Superbowl
Data Understanding
This report is concerned with Superbowl ad YouTube data, from the years 2000 up until 2020. The data contains a set of metrics for each brand that featured an advert, these include view count, like count, dislike count and so on.

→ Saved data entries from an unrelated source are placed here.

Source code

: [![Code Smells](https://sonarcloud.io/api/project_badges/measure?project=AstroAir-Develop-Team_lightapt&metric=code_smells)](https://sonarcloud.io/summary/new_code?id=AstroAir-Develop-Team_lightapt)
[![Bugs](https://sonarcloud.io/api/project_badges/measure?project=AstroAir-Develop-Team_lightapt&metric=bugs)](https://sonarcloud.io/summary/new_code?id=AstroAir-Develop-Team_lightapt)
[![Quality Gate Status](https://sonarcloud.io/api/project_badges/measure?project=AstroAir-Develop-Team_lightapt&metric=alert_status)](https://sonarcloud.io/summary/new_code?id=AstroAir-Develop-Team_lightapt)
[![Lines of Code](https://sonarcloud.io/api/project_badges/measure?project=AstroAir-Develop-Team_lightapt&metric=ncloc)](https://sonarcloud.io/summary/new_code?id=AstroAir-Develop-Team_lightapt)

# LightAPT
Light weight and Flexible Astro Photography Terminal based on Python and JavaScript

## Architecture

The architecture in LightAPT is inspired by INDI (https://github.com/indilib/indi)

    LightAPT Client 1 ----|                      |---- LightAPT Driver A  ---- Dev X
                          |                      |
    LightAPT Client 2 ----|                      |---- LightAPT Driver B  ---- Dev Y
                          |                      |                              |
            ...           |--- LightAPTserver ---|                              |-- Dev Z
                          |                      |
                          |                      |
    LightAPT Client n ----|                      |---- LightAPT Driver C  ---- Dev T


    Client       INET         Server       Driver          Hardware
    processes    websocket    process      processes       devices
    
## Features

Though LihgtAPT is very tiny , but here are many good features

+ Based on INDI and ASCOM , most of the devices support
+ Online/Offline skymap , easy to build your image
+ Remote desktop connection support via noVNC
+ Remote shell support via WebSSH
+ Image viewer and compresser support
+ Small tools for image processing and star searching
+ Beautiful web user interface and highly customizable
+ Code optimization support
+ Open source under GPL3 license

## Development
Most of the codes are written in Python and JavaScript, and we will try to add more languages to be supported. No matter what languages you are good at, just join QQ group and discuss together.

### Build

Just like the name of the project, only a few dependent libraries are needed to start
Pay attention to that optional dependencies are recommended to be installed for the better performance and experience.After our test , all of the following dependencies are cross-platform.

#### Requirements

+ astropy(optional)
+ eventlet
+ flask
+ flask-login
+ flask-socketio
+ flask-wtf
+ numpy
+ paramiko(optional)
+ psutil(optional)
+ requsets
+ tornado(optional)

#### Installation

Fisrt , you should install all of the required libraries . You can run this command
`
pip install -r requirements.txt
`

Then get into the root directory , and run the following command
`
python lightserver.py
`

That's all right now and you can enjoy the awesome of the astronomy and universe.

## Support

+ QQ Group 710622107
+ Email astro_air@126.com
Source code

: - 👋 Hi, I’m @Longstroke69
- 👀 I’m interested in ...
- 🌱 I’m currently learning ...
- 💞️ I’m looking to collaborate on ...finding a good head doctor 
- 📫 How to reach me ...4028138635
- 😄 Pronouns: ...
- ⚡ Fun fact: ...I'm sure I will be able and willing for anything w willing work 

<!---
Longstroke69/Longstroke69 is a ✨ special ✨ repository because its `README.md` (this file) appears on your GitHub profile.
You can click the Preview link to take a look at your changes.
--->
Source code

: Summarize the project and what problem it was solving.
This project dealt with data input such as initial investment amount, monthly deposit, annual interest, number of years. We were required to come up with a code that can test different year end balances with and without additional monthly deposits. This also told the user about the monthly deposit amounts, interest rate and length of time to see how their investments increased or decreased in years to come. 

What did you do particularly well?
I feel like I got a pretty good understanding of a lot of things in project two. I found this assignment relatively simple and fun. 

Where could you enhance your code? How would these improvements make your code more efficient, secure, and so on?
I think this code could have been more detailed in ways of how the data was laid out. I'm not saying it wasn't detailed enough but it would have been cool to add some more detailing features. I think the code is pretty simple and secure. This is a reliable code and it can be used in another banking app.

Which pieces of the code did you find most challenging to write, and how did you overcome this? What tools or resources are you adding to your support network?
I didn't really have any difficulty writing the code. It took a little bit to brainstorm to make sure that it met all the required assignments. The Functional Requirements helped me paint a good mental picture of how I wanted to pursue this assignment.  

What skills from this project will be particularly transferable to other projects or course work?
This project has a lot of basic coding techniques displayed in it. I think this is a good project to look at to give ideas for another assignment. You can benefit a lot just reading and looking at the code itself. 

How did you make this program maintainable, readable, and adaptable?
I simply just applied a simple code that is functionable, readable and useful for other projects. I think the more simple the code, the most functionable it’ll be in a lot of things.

The table below summarizes these across all the years:
Show the code
youtube %>%
group_by(brand) %>%
summarise(`Total Views` = sum(view_count,na.rm = TRUE),
`Total Likes` = sum(like_count,na.rm = TRUE),
`Total Dislikes` = sum(dislike_count,na.rm = TRUE),
`Total Comments`= sum(comment_count,na.rm = TRUE)) %>%
ungroup() %>%
mutate_if(is.numeric,scales::comma) %>%
rename(Brand=brand) %>%
gt() %>%
tab_header(
title = md("**Superbowl Ad Youtube Metrics by Brand**"),
subtitle = "From 2000-2022"
)| Superbowl Ad Youtube Metrics by Brand | ||||
| From 2000-2022 | ||||
| Brand | Total Views | Total Likes | Total Dislikes | Total Comments |
|---|---|---|---|---|
| Bud Light | 13,933,757 | 104,380 | 13,731 | 8,571 |
| Budweiser | 37,990,605 | 88,765 | 18,235 | 11,881 |
| Coca-Cola | 32,377,767 | 160,231 | 46,297 | 2,647 |
| Doritos | 196,668,157 | 326,151 | 97,146 | 3,659 |
| E-Trade | 1,739,081 | 2,624 | 133 | 312 |
| Hynudai | 1,050,352 | 4,204 | 289 | 334 |
| Kia | 419,733 | 2,127 | 63 | 150 |
| NFL | 36,880,180 | 224,263 | 10,541 | 12,504 |
| Pepsi | 2,950,720 | 14,796 | 726 | 1,287 |
| Toyota | 1,135,190 | 5,316 | 385 | 533 |
It seems that Doritos is the best performing brand across all metrics except total comments, where NFL reigns supreme. It might be interesting to do a further deep dive into the data, focusing on the amount of likes relative to the total views for the year 2020. This is shown in the figure below:
Show the code
# Like to view ration
youtube %>% filter(year == 2020) %>%
select(brand, title, where(is.numeric)) %>%
na.omit() %>%
group_by(brand,title) %>%
summarise(l_to_v_ratio =like_count/view_count) %>%
mutate(label=scales::percent(l_to_v_ratio,accuracy = 0.01)) %>%
ungroup() -> tt
# Create DF for table
tt %>%
select(brand,l_to_v_ratio) %>%
rename(Brand = brand,
"Like to views ratio"= l_to_v_ratio)->for_table
# Create Table
reactable(
for_table,
pagination = FALSE,
defaultColDef = colDef(
cell = data_bars(for_table,
number_fmt = scales::percent_format(accuracy = .11))
)
)Bud light has the highest like to views ratio for the year 2020. This advert featured Post Malone and had a total of 47,752 views and 485 likes. In contrast, Kia featured the lowest like to views ratio, with 17,892 views and 78 likes. It might be interesting to look at the fluctuation of views over time, this is shown in the figure below:
Show the code
youtube %>%
select(brand,year,view_count) %>%
rename(Brand = brand) %>%
group_by(Brand,year) %>%
summarise(Views=sum(view_count,na.rm = TRUE)) %>%
ungroup() %>%
mutate(year = paste0("'", str_sub(year, 3, 4))) %>%
pivot_wider(names_from = year,values_from = Views,values_fill=0) %>%
select(Brand,`'00`:`'14`,`'15`,`'16`,`'17`,`'18`,`'19`,`'20`)->heatmap
reactable(
heatmap,
compact = TRUE,
pagination = FALSE,
showSortIcon = FALSE,
defaultSorted = "'00",
defaultSortOrder = 'desc',
defaultColDef = colDef(
maxWidth = 60,
align = 'center',
cell = tooltip(number_fmt = scales::comma),
style = color_scales(heatmap, show_text = FALSE, span = TRUE,colors = viridis::viridis(2))
),
columns = list(
country = colDef(
maxWidth = 175,
align = 'left'
)
)
) %>%
add_title('Total Views Per Year')Total Views Per Year
Doritos in 2012 and Budweiser in 2017 stand out as years of strong viewership numbers.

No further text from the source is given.